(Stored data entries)
━━━━━━

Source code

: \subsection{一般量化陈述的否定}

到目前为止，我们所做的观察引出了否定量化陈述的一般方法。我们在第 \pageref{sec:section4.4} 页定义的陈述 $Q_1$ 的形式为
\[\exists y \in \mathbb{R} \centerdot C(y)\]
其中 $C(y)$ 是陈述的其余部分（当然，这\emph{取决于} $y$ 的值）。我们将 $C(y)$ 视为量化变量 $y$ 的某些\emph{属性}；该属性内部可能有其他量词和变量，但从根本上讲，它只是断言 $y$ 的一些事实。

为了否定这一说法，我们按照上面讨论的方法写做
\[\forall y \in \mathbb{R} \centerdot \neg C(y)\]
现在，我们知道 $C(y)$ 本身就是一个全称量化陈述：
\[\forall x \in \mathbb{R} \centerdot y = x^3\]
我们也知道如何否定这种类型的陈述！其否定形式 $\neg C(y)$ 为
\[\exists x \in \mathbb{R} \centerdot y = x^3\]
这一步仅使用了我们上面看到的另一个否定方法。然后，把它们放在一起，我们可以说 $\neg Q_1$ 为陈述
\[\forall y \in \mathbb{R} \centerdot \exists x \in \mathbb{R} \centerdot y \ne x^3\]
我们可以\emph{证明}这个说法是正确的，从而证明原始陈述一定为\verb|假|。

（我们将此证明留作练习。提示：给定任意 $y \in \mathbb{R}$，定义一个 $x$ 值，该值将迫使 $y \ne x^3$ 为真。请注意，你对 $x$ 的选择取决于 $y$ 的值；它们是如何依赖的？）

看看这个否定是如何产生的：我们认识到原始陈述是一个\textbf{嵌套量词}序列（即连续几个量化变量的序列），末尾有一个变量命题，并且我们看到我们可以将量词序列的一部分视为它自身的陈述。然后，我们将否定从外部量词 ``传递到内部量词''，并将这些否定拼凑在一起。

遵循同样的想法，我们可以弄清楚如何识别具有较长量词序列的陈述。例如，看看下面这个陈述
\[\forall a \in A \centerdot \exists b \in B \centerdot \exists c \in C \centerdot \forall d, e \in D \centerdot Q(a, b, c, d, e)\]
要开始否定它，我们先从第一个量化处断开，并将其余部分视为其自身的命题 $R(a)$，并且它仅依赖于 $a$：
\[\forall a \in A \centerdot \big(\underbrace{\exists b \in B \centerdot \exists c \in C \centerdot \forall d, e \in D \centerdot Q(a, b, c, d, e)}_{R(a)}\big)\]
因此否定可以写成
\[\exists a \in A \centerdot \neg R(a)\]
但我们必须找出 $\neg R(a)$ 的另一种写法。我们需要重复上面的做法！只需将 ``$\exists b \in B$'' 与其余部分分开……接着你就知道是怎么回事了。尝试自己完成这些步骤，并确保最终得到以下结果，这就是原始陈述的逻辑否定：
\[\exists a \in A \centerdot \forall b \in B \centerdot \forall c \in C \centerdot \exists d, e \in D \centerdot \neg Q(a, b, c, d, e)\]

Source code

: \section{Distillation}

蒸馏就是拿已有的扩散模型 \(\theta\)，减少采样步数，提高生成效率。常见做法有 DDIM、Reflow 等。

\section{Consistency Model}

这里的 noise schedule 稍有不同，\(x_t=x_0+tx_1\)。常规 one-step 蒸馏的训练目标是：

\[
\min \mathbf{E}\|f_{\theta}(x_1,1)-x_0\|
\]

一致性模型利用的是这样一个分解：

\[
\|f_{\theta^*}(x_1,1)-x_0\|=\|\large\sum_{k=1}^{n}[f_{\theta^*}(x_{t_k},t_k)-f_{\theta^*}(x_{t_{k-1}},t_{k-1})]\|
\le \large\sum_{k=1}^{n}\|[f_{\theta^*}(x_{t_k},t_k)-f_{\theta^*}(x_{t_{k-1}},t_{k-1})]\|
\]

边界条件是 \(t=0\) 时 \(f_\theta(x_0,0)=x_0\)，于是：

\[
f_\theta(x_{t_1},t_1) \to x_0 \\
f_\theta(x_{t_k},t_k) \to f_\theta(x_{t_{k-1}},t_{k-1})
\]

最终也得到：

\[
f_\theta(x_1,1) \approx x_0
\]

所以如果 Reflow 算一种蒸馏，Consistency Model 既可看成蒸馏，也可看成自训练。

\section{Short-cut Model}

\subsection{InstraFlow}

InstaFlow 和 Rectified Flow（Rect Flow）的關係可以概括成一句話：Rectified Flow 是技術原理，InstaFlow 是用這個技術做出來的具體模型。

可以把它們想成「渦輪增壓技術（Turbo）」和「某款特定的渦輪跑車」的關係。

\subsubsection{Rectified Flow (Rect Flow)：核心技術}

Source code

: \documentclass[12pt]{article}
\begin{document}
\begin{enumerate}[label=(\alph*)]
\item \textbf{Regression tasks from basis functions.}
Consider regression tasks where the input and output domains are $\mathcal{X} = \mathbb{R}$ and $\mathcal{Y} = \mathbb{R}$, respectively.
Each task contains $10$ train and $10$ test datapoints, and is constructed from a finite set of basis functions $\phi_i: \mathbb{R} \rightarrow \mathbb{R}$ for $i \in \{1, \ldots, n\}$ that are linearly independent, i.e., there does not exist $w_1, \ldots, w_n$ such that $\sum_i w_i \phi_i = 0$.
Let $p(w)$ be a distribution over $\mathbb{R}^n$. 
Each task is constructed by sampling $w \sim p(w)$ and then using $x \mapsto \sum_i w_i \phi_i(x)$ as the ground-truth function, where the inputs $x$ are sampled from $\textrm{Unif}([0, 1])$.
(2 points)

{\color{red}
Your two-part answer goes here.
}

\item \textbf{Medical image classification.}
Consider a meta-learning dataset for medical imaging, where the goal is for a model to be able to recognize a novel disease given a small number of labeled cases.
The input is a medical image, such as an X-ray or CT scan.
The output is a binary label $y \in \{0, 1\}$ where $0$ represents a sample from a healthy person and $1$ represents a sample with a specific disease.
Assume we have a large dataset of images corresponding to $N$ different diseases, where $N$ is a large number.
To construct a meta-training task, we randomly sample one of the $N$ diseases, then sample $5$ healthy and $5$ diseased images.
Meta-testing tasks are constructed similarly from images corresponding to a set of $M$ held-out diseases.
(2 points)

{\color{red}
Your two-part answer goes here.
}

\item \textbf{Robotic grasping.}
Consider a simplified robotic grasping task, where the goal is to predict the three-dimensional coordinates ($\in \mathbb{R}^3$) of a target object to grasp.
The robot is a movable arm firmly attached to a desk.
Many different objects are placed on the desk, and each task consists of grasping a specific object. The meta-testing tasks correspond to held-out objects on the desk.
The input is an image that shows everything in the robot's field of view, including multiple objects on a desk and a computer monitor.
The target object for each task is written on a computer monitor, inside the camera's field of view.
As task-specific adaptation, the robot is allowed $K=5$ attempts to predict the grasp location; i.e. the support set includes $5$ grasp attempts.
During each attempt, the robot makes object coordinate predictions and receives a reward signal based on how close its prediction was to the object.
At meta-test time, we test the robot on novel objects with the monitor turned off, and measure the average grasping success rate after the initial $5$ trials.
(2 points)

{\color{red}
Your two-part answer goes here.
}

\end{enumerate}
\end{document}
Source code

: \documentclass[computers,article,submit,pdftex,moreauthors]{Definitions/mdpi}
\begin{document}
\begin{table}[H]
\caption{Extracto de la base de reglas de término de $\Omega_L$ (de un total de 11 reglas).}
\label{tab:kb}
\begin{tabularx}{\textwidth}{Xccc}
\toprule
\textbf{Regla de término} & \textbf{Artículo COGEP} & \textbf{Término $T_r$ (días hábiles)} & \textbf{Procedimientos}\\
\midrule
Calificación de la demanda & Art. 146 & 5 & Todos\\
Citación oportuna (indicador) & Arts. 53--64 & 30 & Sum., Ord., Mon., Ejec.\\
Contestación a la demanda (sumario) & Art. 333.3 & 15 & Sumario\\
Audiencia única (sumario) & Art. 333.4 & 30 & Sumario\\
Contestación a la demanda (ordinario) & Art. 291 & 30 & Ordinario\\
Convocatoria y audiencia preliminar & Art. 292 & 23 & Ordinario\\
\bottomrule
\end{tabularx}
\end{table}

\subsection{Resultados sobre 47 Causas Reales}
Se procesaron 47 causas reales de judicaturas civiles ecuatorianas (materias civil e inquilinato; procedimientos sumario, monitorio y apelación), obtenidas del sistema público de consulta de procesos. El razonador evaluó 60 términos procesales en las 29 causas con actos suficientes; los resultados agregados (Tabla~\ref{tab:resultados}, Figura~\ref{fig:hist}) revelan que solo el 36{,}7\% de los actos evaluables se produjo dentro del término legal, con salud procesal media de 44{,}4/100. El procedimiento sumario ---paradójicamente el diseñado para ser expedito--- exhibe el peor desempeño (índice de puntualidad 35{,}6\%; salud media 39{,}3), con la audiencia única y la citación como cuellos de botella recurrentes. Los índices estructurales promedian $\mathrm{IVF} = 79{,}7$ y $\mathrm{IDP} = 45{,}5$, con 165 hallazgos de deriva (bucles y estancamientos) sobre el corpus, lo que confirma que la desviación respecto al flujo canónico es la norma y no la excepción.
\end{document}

━━━━━━

● AIM OF THE EXERCISE:
Beginning with the first line of the entries, repeat each line exactly until you have reproduced the one containing "y \ne x^3\]", and add nothing further.

● WRITTEN SOLUTION:
Source code

: \subsection{一般量化陈述的否定}

到目前为止，我们所做的观察引出了否定量化陈述的一般方法。我们在第 \pageref{sec:section4.4} 页定义的陈述 $Q_1$ 的形式为
\[\exists y \in \mathbb{R} \centerdot C(y)\]
其中 $C(y)$ 是陈述的其余部分（当然，这\emph{取决于} $y$ 的值）。我们将 $C(y)$ 视为量化变量 $y$ 的某些\emph{属性}；该属性内部可能有其他量词和变量，但从根本上讲，它只是断言 $y$ 的一些事实。

为了否定这一说法，我们按照上面讨论的方法写做
\[\forall y \in \mathbb{R} \centerdot \neg C(y)\]
现在，我们知道 $C(y)$ 本身就是一个全称量化陈述：
\[\forall x \in \mathbb{R} \centerdot y = x^3\]
我们也知道如何否定这种类型的陈述！其否定形式 $\neg C(y)$ 为
\[\exists x \in \mathbb{R} \centerdot y = x^3\]
这一步仅使用了我们上面看到的另一个否定方法。然后，把它们放在一起，我们可以说 $\neg Q_1$ 为陈述
\[\forall y \in \mathbb{R} \centerdot \exists x \in \mathbb{R} \centerdot y \ne x^3\]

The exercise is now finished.